By Joshua Chaffin
It has become accepted wisdom that Alexis Tsipras, the leftwing Greek
politician vying to become the country’s next prime minister, is a radical.
With good reason. Mr Tsipras’ party, Syriza, is formally known as the
Coalition of the Radical Left. His campaign appearances feature homages to the
revolutionary icon Che Guevara, and fiery speeches that rail against crooked
bankers, corrupt politicians, the International Monetary Fund and the German
chancellor, Angela Merkel.
But what if the chief appeal of Syriza is not so much the promise of
radical change but rather a return to the status quo – the days before Greece
ran aground on the rocks of a debt crisis and became entangled with the EU and
the IMF?There are signs that Syriza may be just that. Take the campaign
rhetoric. The message feathered beneath the accusations is one of comfort for a
citizenry whose feelings of humiliation and embarrassment should not be
underestimated: It was not your fault – it was theirs.

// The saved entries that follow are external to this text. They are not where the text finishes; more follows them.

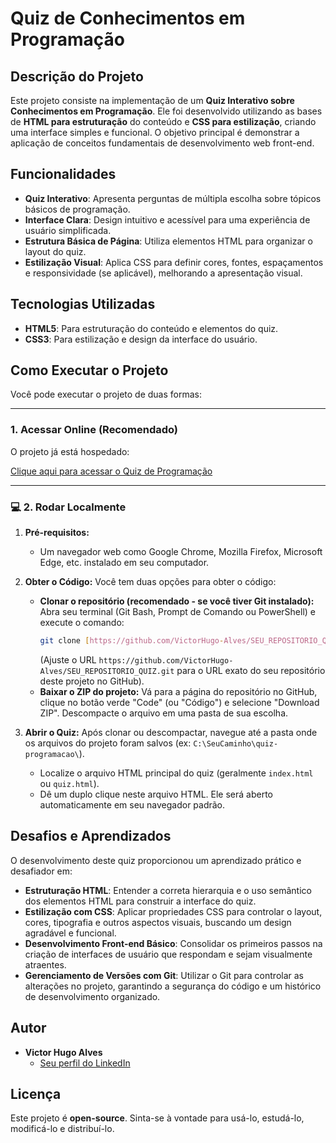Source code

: # Quiz de Conhecimentos em Programação

## Descrição do Projeto

Este projeto consiste na implementação de um **Quiz Interativo sobre Conhecimentos em Programação**. Ele foi desenvolvido utilizando as bases de **HTML para estruturação** do conteúdo e **CSS para estilização**, criando uma interface simples e funcional. O objetivo principal é demonstrar a aplicação de conceitos fundamentais de desenvolvimento web front-end.

## Funcionalidades

* **Quiz Interativo**: Apresenta perguntas de múltipla escolha sobre tópicos básicos de programação.
* **Interface Clara**: Design intuitivo e acessível para uma experiência de usuário simplificada.
* **Estrutura Básica de Página**: Utiliza elementos HTML para organizar o layout do quiz.
* **Estilização Visual**: Aplica CSS para definir cores, fontes, espaçamentos e responsividade (se aplicável), melhorando a apresentação visual.

## Tecnologias Utilizadas

* **HTML5**: Para estruturação do conteúdo e elementos do quiz.
* **CSS3**: Para estilização e design da interface do usuário.

## Como Executar o Projeto

Você pode executar o projeto de duas formas:

---

### 1. Acessar Online (Recomendado)

O projeto já está hospedado:

[Clique aqui para acessar o Quiz de Programação](https://quiz-programacao-basico.netlify.app/)

---

### 💻 2. Rodar Localmente

1.  **Pré-requisitos:**
    * Um navegador web como Google Chrome, Mozilla Firefox, Microsoft Edge, etc. instalado em seu computador.

2.  **Obter o Código:**
    Você tem duas opções para obter o código:
    * **Clonar o repositório (recomendado - se você tiver Git instalado):**
        Abra seu terminal (Git Bash, Prompt de Comando ou PowerShell) e execute o comando:
        ```bash
        git clone [https://github.com/VictorHugo-Alves/SEU_REPOSITORIO_QUIZ.git](https://github.com/VictorHugo-Alves/SEU_REPOSITORIO_QUIZ.git)
        ```
        (Ajuste o URL `https://github.com/VictorHugo-Alves/SEU_REPOSITORIO_QUIZ.git` para o URL exato do seu repositório deste projeto no GitHub).
    * **Baixar o ZIP do projeto:**
        Vá para a página do repositório no GitHub, clique no botão verde "Code" (ou "Código") e selecione "Download ZIP". Descompacte o arquivo em uma pasta de sua escolha.

3.  **Abrir o Quiz:**
    Após clonar ou descompactar, navegue até a pasta onde os arquivos do projeto foram salvos (ex: `C:\SeuCaminho\quiz-programacao\`).
    * Localize o arquivo HTML principal do quiz (geralmente `index.html` ou `quiz.html`).
    * Dê um duplo clique neste arquivo HTML. Ele será aberto automaticamente em seu navegador padrão.


## Desafios e Aprendizados

O desenvolvimento deste quiz proporcionou um aprendizado prático e desafiador em:

* **Estruturação HTML**: Entender a correta hierarquia e o uso semântico dos elementos HTML para construir a interface do quiz.
* **Estilização com CSS**: Aplicar propriedades CSS para controlar o layout, cores, tipografia e outros aspectos visuais, buscando um design agradável e funcional.
* **Desenvolvimento Front-end Básico**: Consolidar os primeiros passos na criação de interfaces de usuário que respondam e sejam visualmente atraentes.
* **Gerenciamento de Versões com Git**: Utilizar o Git para controlar as alterações no projeto, garantindo a segurança do código e um histórico de desenvolvimento organizado.

## Autor

* **Victor Hugo Alves**
    * [Seu perfil do LinkedIn](https://www.linkedin.com/in/victorhugo-data/)

## Licença

Este projeto é **open-source**. Sinta-se à vontade para usá-lo, estudá-lo, modificá-lo e distribuí-lo.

More telling was the much-touted presentation last Friday of the party’s plan to cure five years of recession and reshape the economy.
It would be foolish to read coherence into an economic plan presented in
the heat of campaign season by a party comprised of 12 competing leftwing
factions – from Marxists to Euro-communists – that boasts four chief
economists. For Mr Tsipras, merely presenting a plan was a way to counter
criticism that his party offered little beyond a megaphone for public rage.
But what stands out is the intention to repudiate the far-reaching reforms demanded by Greece’s creditors – changes the IMF believes are essential to inject some competitiveness into a moribund economy and place the public finances on a stable footing.
Specifically, Syriza called for a suspension of monthly interest payments
and the indefinite delay of €11bn in fresh budget cuts. It also said it would
repeal a law that has reduced the minimum wage to less than €600 a month, and
return collective bargaining rights to trade unions.
The latter should go down particularly well with the public sector workers
who are jumping into the Syriza lifeboat as the socialist Pasok party sinks.
They were among the chief beneficiaries of the clientelist system that
prevailed in Greece over the past three decades, and are now locked in a
life-or-death struggle to protect their benefits.
They are men such as Nikos Fotopoulos, the leader of the powerful
electricity workers’ union, who gave an inadvertent glimpse into the
dysfunction of modern Greece with a recent video posted to YouTube in which he
upbraided the utility’s executives for daring to hold a meeting without him. He
has migrated to Syriza.
Their chief threat is Greece’s €174bn bailout, which will be the pivotal
issue in the June 17 election. Mr Tsipras placed a surprise second in last
month’s contest by promising to tear it up, sending shivers through Europe that
a Syriza victory would mean a chaotic Greek debt default and departure from the
eurozone.
Here, though, language matters. Like other Greeks, Mr Tsipras tends to draw
a distinction between the billions of euros supplied by the EU and IMF and the
mnimonio, or memorandum, of conditions attached. Greeks, it seems, like the
money; they hate the mnimonio.
So Mr Tsipras’ pledge to tear up the mnimonio yet still remain in the
eurozone has been interpreted by many Greeks as a plan to negotiate another,
less onerous loan agreement while the money continues to flow.
In that case, his policy may differ only by degrees from that of his
centre-right opponent, Antonis Samaras, the leader of New Democracy, who has also promised a renegotiation with Greece’s
creditors.
It was Mr Samaras who opposed the first bailout, arguing its austere terms
would strangle the economy. His campaign has been hobbled by his reluctant
decision to back it as well as the belief that he is a holdover from a corrupt
era.
In Mr Tsipras, Greek voters have found a fresh face unburdened by time in
office, who claims to represent a break from that era. Yet his populist
tendencies suggest he was a keen student of it.
Whoever prevails on June 17, there is sure be a tug from elements of Greek
society to return to the past. Given all that those policies have wrought,
indulging them would prove a radical mistake.